**YOUR GOAL:**
In the entries below, some lines contain "store"; work out how many and answer with the figure only.

**LISTED ENTRIES:**

┌────────

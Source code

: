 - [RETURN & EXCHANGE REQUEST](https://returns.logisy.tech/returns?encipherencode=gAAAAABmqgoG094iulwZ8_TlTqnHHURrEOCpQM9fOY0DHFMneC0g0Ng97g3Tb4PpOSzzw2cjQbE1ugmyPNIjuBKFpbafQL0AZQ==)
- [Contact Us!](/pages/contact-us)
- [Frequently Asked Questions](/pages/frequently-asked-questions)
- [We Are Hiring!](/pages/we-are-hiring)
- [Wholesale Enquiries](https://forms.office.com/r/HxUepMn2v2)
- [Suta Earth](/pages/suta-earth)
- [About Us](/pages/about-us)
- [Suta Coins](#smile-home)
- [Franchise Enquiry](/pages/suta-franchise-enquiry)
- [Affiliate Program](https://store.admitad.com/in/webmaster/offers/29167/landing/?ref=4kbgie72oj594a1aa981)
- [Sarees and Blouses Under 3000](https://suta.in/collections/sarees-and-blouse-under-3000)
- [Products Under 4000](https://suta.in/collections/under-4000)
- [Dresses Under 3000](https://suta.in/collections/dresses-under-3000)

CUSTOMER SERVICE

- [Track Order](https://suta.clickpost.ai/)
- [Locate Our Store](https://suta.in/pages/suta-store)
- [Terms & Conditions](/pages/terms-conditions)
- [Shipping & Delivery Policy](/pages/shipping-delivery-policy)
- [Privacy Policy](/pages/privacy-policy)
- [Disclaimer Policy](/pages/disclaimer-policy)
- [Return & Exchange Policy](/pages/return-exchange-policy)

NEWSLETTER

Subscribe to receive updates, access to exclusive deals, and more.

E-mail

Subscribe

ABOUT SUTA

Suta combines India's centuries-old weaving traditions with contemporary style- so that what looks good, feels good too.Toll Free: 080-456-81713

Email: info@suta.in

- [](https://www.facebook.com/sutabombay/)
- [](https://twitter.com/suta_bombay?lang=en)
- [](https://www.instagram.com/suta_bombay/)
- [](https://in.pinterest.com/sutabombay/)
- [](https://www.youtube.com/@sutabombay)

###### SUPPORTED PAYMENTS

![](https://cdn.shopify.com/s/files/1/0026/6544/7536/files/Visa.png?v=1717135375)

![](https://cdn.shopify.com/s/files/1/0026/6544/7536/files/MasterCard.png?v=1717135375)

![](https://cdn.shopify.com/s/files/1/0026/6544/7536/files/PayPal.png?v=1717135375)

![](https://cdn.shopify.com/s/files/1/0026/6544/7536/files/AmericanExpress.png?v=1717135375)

└────────

**EXPECTED ANSWER:**
2